Locals can get a look at initiative to make St. Mary stronger
(Editor’s note: A public meeting about ARCH, the Atchafalaya River Coast Hub, is scheduled for 6 p.m. Wednesday at Morgan City Municipal Auditorium. St. Mary Excel submitted this story about the initiative.)
St. Mary Excel
The story of Morgan City and Berwick is fundamentally one of communities that have learned to work with water—sometimes turbulent, sometimes tranquil, always transformative. For more than 90 years, these twin cities along the Atchafalaya River have demonstrated that prosperity comes not from conquering nature, but from understanding and adapting to its rhythms. When the first boatload of jumbo shrimp arrived in 1937 from waters deeper than any small fishing vessel had previously explored, it came to a community already seasoned by storms. The Great Depression had devastated the cypress lumber industry, and the productive oyster beds had dried up. Yet from these challenges emerged opportunity—the transformation of Morgan City into the "Jumbo Shrimp Capital of the World."This pattern of turning environmental challenges into economic opportunities would repeat itself throughout the region's history. When Hurricane Andrew made landfall just 23 miles west-southwest of Morgan City in 1992—becoming the second costliest hurricane in U.S. history—the community didn't just rebuild; it innovated.

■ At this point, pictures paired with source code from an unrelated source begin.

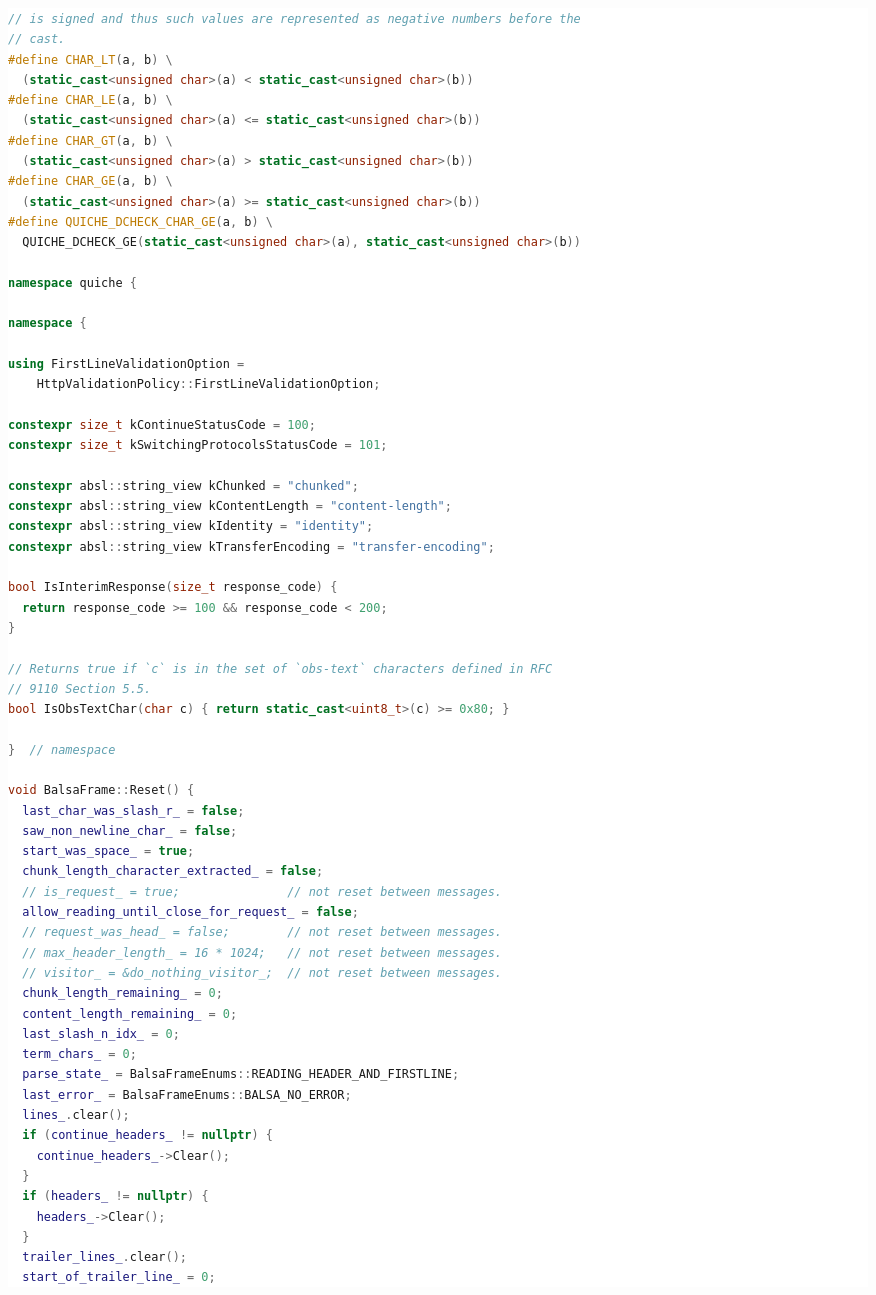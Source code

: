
 ```cpp
// is signed and thus such values are represented as negative numbers before the
// cast.
#define CHAR_LT(a, b) \
  (static_cast<unsigned char>(a) < static_cast<unsigned char>(b))
#define CHAR_LE(a, b) \
  (static_cast<unsigned char>(a) <= static_cast<unsigned char>(b))
#define CHAR_GT(a, b) \
  (static_cast<unsigned char>(a) > static_cast<unsigned char>(b))
#define CHAR_GE(a, b) \
  (static_cast<unsigned char>(a) >= static_cast<unsigned char>(b))
#define QUICHE_DCHECK_CHAR_GE(a, b) \
  QUICHE_DCHECK_GE(static_cast<unsigned char>(a), static_cast<unsigned char>(b))

namespace quiche {

namespace {

using FirstLineValidationOption =
    HttpValidationPolicy::FirstLineValidationOption;

constexpr size_t kContinueStatusCode = 100;
constexpr size_t kSwitchingProtocolsStatusCode = 101;

constexpr absl::string_view kChunked = "chunked";
constexpr absl::string_view kContentLength = "content-length";
constexpr absl::string_view kIdentity = "identity";
constexpr absl::string_view kTransferEncoding = "transfer-encoding";

bool IsInterimResponse(size_t response_code) {
  return response_code >= 100 && response_code < 200;
}

// Returns true if `c` is in the set of `obs-text` characters defined in RFC
// 9110 Section 5.5.
bool IsObsTextChar(char c) { return static_cast<uint8_t>(c) >= 0x80; }

}  // namespace

void BalsaFrame::Reset() {
  last_char_was_slash_r_ = false;
  saw_non_newline_char_ = false;
  start_was_space_ = true;
  chunk_length_character_extracted_ = false;
  // is_request_ = true;               // not reset between messages.
  allow_reading_until_close_for_request_ = false;
  // request_was_head_ = false;        // not reset between messages.
  // max_header_length_ = 16 * 1024;   // not reset between messages.
  // visitor_ = &do_nothing_visitor_;  // not reset between messages.
  chunk_length_remaining_ = 0;
  content_length_remaining_ = 0;
  last_slash_n_idx_ = 0;
  term_chars_ = 0;
  parse_state_ = BalsaFrameEnums::READING_HEADER_AND_FIRSTLINE;
  last_error_ = BalsaFrameEnums::BALSA_NO_ERROR;
  lines_.clear();
  if (continue_headers_ != nullptr) {
    continue_headers_->Clear();
  }
  if (headers_ != nullptr) {
    headers_->Clear();
  }
  trailer_lines_.clear();
  start_of_trailer_line_ = 0;
```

When Hurricanes Katrina and Rita submerged most of St. Mary Parish south of Highway 90 in 2005, causing an estimated $11.1 million in losses to seafood infrastructure alone, the region adapted its practices and strengthened its defenses.

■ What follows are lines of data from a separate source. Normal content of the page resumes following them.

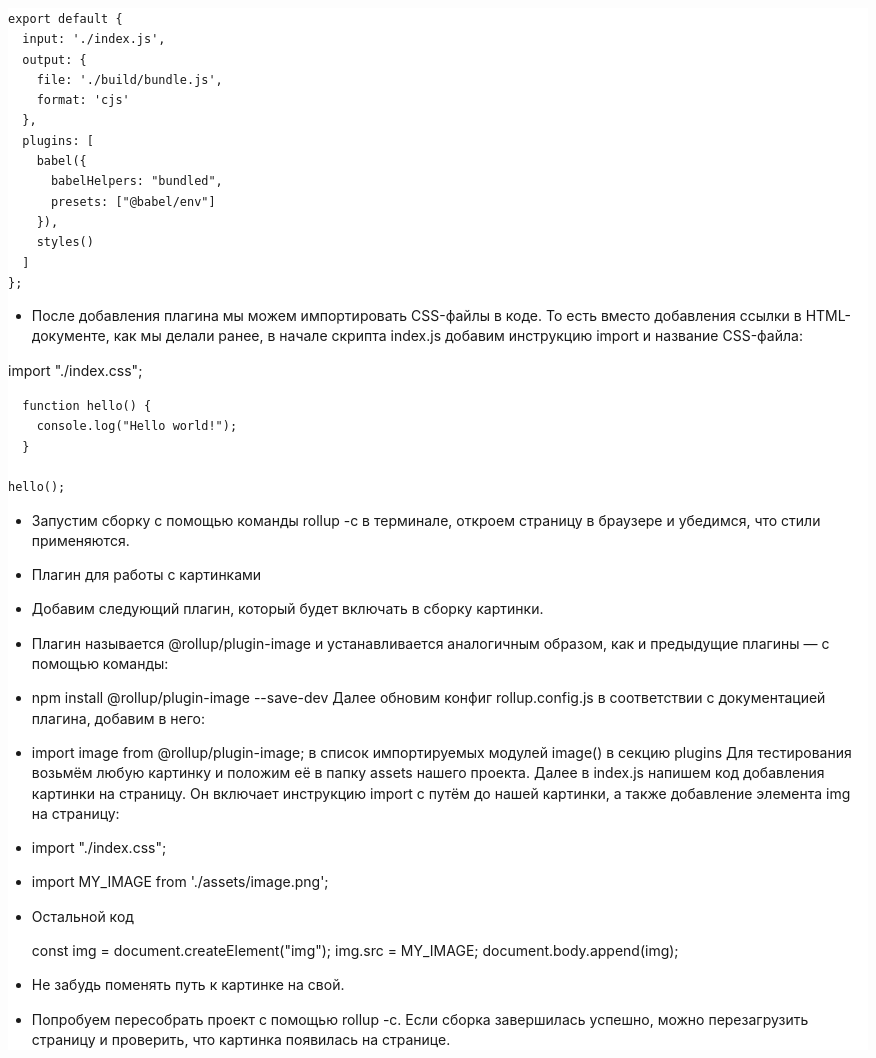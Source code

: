     export default {
      input: './index.js',
      output: {
        file: './build/bundle.js',
        format: 'cjs'
      },
      plugins: [
        babel({
          babelHelpers: "bundled",
          presets: ["@babel/env"]
        }),
        styles()
      ]
    };
* После добавления плагина мы можем импортировать CSS-файлы в коде. То есть вместо добавления ссылки в HTML-документе, как мы делали ранее, в начале скрипта index.js добавим инструкцию import и название CSS-файла:

import "./index.css";

      function hello() {
        console.log("Hello world!");
      }

    hello();
* Запустим сборку с помощью команды rollup -c в терминале, откроем страницу в браузере и убедимся, что стили применяются.

* Плагин для работы с картинками

* Добавим следующий плагин, который будет включать в сборку картинки.

* Плагин называется @rollup/plugin-image и устанавливается аналогичным образом, как и предыдущие плагины — с помощью команды:

* npm install @rollup/plugin-image --save-dev
Далее обновим конфиг rollup.config.js в соответствии с документацией плагина, добавим в него:

* import image from @rollup/plugin-image; в список импортируемых модулей
image() в секцию plugins
Для тестирования возьмём любую картинку и положим её в папку assets нашего проекта. Далее в index.js напишем код добавления картинки на страницу. Он включает инструкцию import с путём до нашей картинки, а также добавление элемента img на страницу:

* import "./index.css";
* import MY_IMAGE from './assets/image.png';

* Остальной код

    const img = document.createElement("img");
    img.src = MY_IMAGE;
    document.body.append(img);
* Не забудь поменять путь к картинке на свой.

* Попробуем пересобрать проект с помощью rollup -c. Если сборка завершилась успешно, можно перезагрузить страницу и проверить, что картинка появилась на странице.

Most recently, Hurricane Francine brought 10 inches of rain to Morgan City in less than a day on Sept. 11, 2024, damaging 350 homes. Yet within weeks, the community was not just recovering but planning for a more resilient future through the Atchafalaya River Coastal Hub (ARCH).
St. Mary Excel:
From vision to action
The journey from the Urban Land Institute’s 2018 recommendation to today’s implementation-ready ARCH strategic plan is largely a story of local leadership, particularly from St. Mary Excel, a nonprofit citizens group that has emerged as the driving force behind the region’s resilience initiatives.
St. Mary Excel raised more than $135,000 to commission a 2018 study by the Urban Land Institute on ways the two municipalities could work together to diversify the St. Mary Parish economy, demonstrating the community’s commitment to investing in its own future. That study gave Morgan City and Berwick head starts toward becoming Louisiana Development Ready Communities.

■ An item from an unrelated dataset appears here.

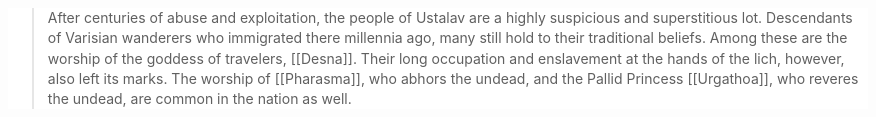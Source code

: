 > After centuries of abuse and exploitation, the people of Ustalav are a highly suspicious and superstitious lot. Descendants of Varisian wanderers who immigrated there millennia ago, many still hold to their traditional beliefs. Among these are the worship of the goddess of travelers, [[Desna]]. Their long occupation and enslavement at the hands of the lich, however, also left its marks. The worship of [[Pharasma]], who abhors the undead, and the Pallid Princess [[Urgathoa]], who reveres the undead, are common in the nation as well.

“It has been a great collaboration,” St. Mary Excel Committee Chair Dr. Monica Mancuso said. “It’s nice to have strategies we can all work together to implement in each of our different roles.”
Following the ULI study, St. Mary Excel didn’t wait for others to act. In 2021, the organization approached the St. Mary Parish Council requesting that District 3 RESTORE Act funds — money specifically designated to address the 2010 Deepwater Horizon oil spill’s impact through coastal activities — be used to implement the ULI’s key recommendation for a resilience “lab.”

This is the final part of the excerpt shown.